▸ Exercise brief
Write out the listing from the line with "Time when the practice" to the line with "Devices continually request", both lines included, exactly and nothing beyond. Leave pictures out.

▸ Excerpted records
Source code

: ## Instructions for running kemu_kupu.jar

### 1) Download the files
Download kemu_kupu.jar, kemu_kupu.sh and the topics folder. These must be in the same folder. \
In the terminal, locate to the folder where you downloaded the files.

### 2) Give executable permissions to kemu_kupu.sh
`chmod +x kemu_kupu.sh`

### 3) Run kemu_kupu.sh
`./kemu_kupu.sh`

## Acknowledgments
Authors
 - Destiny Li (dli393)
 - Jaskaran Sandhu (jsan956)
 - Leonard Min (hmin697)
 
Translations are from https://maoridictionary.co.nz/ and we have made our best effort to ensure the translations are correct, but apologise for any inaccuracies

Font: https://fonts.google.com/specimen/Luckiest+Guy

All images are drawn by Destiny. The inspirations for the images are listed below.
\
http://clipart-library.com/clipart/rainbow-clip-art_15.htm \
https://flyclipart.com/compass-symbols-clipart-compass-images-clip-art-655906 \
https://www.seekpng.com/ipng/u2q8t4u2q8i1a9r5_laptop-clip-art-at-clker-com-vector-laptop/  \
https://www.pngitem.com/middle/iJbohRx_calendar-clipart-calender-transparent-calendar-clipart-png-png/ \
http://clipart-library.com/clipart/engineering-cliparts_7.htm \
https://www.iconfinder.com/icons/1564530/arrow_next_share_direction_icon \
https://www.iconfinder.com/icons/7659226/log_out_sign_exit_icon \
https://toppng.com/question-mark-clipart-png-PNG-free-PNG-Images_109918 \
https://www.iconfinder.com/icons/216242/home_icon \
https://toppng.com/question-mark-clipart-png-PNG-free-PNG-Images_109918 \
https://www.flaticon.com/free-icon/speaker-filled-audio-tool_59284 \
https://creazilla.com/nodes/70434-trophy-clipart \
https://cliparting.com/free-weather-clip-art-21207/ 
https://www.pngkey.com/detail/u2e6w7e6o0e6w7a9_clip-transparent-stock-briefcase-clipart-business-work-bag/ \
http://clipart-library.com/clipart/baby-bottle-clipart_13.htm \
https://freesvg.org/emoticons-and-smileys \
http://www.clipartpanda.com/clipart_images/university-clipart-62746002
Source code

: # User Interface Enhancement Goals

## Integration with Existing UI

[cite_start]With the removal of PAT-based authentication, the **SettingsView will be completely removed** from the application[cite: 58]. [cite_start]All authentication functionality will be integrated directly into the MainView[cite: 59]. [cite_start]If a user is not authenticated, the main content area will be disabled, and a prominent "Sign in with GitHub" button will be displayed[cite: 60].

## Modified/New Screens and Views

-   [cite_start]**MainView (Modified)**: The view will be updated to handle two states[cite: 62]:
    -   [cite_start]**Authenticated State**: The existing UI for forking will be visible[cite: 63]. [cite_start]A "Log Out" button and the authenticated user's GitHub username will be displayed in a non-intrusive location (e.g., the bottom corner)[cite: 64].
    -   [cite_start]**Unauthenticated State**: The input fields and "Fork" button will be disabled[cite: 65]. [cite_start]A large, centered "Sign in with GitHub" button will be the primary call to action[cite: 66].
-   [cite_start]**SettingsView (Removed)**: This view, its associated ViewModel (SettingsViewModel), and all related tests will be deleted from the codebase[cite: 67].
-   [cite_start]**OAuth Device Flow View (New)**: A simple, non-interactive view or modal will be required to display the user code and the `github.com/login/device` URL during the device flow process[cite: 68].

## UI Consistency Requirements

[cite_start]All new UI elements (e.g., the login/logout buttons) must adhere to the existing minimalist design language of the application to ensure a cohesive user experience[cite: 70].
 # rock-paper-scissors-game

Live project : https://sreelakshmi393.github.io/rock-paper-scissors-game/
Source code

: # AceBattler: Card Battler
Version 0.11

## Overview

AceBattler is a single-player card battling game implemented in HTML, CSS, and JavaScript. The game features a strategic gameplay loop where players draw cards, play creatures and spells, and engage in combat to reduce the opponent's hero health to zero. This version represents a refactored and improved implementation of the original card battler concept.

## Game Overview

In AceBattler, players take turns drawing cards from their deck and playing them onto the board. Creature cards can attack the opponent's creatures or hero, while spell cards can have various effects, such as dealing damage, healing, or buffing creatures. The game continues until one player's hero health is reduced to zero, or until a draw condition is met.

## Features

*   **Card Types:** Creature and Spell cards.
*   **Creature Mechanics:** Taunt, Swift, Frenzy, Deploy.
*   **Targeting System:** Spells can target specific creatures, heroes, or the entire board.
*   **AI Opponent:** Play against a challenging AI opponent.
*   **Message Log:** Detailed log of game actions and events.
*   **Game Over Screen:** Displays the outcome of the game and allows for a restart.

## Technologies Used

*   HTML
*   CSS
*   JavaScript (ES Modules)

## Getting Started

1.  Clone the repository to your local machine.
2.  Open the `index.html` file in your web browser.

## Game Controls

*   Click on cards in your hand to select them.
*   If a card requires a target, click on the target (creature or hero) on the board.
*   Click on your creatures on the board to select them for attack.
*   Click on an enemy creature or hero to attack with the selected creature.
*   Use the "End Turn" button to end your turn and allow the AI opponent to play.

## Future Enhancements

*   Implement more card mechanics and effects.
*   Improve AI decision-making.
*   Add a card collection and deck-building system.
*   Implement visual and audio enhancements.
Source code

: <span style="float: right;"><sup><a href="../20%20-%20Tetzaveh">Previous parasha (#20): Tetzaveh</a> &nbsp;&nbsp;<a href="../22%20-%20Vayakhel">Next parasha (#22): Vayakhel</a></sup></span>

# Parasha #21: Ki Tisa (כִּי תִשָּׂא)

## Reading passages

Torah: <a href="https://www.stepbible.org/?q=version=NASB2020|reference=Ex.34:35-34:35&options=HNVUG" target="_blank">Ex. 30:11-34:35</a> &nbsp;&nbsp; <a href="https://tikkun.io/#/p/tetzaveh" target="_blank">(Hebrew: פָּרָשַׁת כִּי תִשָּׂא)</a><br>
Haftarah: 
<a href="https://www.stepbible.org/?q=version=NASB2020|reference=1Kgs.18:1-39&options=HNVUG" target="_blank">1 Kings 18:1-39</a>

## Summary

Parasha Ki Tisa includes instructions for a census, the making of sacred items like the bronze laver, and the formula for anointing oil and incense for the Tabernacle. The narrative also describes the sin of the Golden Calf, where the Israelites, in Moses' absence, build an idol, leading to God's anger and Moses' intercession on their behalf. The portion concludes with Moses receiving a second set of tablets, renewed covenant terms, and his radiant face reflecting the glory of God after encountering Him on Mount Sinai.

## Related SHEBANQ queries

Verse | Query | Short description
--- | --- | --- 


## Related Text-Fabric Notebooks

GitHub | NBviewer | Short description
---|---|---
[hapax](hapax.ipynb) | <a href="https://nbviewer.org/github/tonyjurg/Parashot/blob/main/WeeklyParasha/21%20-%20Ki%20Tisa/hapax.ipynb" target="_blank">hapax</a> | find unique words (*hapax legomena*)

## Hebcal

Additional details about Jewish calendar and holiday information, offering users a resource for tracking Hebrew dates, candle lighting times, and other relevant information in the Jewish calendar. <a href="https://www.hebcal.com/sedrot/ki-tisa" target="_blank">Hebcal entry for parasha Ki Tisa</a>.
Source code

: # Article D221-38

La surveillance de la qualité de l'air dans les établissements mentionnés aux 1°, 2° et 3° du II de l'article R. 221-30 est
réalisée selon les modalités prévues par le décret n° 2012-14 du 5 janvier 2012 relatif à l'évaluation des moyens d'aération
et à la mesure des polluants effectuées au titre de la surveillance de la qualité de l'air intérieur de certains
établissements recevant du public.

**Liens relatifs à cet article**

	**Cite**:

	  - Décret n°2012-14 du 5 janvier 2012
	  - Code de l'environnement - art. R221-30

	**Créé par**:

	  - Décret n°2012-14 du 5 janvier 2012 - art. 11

==

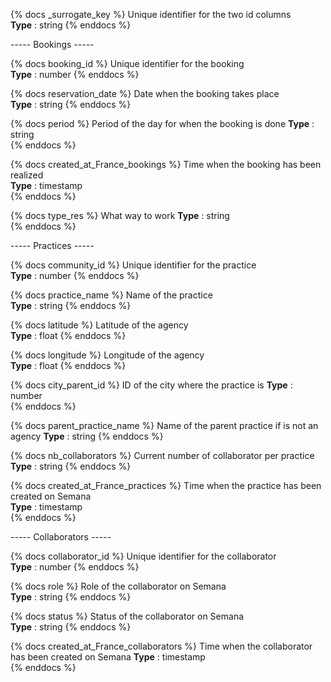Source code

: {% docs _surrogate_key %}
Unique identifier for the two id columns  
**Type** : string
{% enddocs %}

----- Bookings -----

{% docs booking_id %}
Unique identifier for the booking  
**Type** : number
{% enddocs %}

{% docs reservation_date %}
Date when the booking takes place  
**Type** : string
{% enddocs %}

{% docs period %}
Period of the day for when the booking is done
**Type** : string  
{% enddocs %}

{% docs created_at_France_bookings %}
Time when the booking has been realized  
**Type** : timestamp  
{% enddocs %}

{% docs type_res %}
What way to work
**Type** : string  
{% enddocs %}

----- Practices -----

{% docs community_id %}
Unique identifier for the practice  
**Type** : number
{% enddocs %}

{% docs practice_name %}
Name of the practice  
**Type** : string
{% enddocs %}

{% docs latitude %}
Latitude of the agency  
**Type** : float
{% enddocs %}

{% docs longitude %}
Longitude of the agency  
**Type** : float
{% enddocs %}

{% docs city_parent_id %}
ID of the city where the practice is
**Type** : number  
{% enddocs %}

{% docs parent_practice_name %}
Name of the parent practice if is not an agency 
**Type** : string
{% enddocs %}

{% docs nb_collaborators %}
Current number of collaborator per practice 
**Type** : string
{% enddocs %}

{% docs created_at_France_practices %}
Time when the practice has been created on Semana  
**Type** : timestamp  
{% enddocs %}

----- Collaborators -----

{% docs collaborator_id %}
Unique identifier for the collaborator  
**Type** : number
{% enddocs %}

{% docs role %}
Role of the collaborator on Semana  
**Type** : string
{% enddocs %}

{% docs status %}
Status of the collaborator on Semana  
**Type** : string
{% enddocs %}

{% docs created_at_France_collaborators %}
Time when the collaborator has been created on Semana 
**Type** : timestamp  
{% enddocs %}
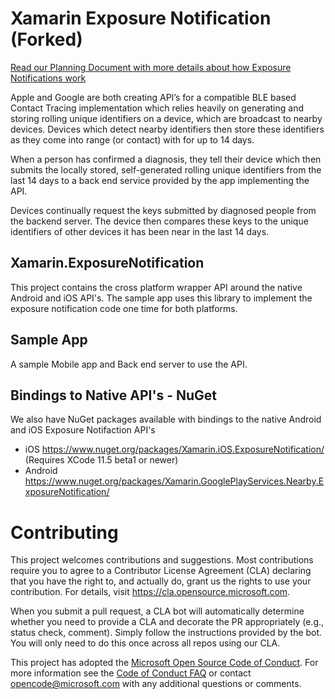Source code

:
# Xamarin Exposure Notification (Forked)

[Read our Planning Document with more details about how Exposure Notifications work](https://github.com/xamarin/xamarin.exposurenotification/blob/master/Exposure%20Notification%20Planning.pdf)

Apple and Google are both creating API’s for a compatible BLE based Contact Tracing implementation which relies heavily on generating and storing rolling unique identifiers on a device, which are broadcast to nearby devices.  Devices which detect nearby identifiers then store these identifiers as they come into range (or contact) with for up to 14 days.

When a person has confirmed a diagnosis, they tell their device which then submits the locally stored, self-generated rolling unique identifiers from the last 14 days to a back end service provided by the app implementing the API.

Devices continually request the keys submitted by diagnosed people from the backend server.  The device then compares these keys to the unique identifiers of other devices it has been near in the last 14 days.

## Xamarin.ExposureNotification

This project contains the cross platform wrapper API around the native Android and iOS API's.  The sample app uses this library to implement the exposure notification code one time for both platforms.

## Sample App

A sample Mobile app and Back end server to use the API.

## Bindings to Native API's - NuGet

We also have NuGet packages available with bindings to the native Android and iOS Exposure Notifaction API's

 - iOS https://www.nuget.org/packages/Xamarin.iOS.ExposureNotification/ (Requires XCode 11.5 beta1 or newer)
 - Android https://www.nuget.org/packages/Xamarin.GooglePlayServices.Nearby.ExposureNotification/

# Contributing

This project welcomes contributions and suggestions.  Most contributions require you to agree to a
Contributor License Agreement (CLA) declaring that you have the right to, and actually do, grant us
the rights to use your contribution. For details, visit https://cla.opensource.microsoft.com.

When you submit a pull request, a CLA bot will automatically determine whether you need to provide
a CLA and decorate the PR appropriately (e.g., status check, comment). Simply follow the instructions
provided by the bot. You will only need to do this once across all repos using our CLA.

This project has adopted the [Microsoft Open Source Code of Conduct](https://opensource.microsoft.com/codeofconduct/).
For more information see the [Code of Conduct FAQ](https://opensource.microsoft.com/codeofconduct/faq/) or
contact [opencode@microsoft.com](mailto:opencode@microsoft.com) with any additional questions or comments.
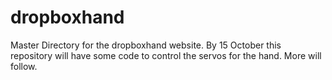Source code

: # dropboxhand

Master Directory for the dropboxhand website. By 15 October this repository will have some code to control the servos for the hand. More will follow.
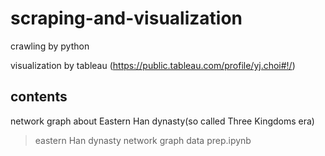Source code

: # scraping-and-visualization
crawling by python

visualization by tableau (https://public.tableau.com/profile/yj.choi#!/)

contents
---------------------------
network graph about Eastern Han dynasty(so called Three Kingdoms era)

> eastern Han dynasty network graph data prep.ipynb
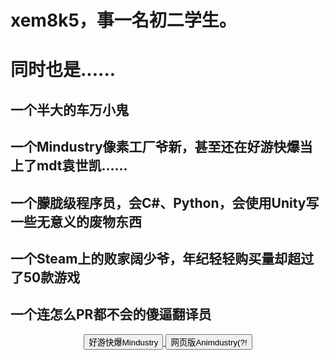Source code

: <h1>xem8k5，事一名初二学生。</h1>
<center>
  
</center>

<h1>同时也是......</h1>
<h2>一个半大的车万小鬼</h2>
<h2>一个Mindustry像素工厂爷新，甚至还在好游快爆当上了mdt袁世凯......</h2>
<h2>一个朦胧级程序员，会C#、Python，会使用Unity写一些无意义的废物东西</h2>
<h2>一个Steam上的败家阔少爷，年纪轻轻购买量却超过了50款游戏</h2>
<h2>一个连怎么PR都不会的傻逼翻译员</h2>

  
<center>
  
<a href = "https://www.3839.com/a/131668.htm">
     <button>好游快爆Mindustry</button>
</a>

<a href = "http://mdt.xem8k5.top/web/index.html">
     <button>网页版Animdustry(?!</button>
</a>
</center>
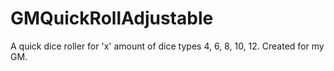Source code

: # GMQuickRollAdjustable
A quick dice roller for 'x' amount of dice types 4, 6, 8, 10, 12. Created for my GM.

▸ Solution
Time when the practice has been created on Semana  
**Type** : timestamp  
{% enddocs %}

----- Collaborators -----

{% docs collaborator_id %}
Unique identifier for the collaborator  
**Type** : number
{% enddocs %}

{% docs role %}
Role of the collaborator on Semana  
**Type** : string
{% enddocs %}

{% docs status %}
Status of the collaborator on Semana  
**Type** : string
{% enddocs %}

{% docs created_at_France_collaborators %}
Time when the collaborator has been created on Semana 
**Type** : timestamp  
{% enddocs %}
Source code

:
# Xamarin Exposure Notification (Forked)

[Read our Planning Document with more details about how Exposure Notifications work](https://github.com/xamarin/xamarin.exposurenotification/blob/master/Exposure%20Notification%20Planning.pdf)

Apple and Google are both creating API’s for a compatible BLE based Contact Tracing implementation which relies heavily on generating and storing rolling unique identifiers on a device, which are broadcast to nearby devices.  Devices which detect nearby identifiers then store these identifiers as they come into range (or contact) with for up to 14 days.

When a person has confirmed a diagnosis, they tell their device which then submits the locally stored, self-generated rolling unique identifiers from the last 14 days to a back end service provided by the app implementing the API.

Devices continually request the keys submitted by diagnosed people from the backend server.  The device then compares these keys to the unique identifiers of other devices it has been near in the last 14 days.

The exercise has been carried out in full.